■ TASK TO CARRY OUT:
Work through the data line by line, gathering every line that has the word "contain".

◇ ◇ ◇

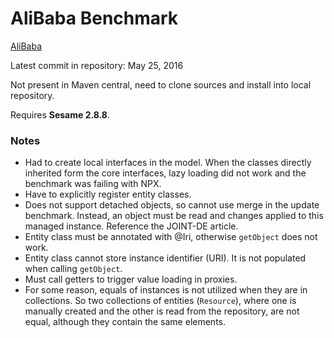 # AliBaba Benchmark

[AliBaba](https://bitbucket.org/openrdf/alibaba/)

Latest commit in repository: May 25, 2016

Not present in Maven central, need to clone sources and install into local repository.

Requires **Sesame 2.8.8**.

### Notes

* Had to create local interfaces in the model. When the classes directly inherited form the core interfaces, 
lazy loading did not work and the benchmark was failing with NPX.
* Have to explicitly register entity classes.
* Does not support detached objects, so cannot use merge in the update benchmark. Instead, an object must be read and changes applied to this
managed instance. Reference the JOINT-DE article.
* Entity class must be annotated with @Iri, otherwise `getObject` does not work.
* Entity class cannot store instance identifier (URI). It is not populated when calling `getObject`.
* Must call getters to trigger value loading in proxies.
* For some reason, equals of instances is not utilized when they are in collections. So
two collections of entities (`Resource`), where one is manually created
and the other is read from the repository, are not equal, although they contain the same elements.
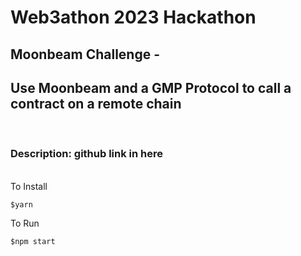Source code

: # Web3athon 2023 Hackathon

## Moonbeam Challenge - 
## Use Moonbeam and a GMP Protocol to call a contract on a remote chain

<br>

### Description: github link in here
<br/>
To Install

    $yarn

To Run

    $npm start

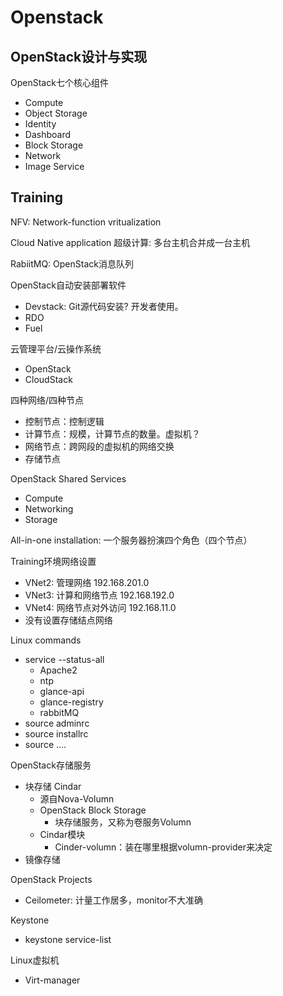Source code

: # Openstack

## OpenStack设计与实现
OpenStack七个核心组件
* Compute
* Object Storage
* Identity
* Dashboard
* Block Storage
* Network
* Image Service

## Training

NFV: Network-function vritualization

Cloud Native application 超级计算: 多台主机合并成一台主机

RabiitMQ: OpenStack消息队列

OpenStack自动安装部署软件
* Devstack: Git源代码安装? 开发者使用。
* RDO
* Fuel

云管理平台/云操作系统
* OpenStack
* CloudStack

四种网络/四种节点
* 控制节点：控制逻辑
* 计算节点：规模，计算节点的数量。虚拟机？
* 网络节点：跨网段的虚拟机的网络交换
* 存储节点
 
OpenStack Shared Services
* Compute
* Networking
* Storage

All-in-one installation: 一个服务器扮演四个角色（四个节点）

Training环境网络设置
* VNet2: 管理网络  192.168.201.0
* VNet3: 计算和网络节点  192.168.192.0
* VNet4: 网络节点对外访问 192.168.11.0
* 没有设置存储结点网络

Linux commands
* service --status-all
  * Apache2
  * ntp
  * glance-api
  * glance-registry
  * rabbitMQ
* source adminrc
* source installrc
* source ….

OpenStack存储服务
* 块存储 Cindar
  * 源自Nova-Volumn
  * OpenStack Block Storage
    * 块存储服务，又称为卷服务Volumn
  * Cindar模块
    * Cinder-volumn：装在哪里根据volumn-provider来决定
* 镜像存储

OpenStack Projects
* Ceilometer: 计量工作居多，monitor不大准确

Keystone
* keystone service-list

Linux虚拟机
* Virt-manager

◇ ◇ ◇

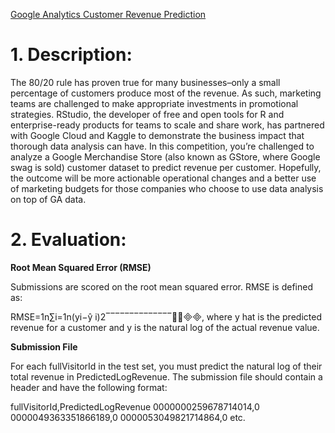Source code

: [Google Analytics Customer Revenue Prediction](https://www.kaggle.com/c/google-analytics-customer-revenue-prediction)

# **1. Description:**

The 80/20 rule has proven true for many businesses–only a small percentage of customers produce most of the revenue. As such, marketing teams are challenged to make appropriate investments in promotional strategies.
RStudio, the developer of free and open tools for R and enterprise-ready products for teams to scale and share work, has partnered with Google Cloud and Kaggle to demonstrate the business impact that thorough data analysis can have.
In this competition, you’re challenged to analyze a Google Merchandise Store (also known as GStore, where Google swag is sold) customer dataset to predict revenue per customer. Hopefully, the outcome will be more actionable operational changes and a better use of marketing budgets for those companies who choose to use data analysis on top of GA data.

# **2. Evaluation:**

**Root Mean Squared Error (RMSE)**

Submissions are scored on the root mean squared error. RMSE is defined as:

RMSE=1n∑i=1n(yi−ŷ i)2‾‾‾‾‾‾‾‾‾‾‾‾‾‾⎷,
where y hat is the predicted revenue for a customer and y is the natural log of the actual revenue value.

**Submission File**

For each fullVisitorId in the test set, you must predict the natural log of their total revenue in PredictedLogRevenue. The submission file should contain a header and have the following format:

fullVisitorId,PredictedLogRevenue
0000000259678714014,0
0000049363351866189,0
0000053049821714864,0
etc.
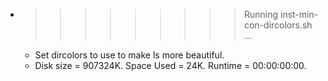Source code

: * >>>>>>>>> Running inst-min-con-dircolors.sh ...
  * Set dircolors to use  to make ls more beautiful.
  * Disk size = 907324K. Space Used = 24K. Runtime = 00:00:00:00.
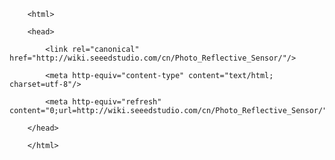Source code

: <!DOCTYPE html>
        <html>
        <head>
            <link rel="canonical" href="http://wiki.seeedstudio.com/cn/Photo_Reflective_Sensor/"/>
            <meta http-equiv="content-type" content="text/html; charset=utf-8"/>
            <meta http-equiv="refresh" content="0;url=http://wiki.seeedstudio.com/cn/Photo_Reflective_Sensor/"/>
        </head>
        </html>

◇ ◇ ◇

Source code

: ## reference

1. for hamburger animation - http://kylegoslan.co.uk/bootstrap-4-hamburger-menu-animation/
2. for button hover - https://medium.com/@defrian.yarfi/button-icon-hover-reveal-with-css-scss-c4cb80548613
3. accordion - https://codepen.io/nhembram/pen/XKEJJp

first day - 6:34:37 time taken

◇ ◇ ◇

■ REPLY:
and the other is read from the repository, are not equal, although they contain the same elements.
For each fullVisitorId in the test set, you must predict the natural log of their total revenue in PredictedLogRevenue. The submission file should contain a header and have the following format:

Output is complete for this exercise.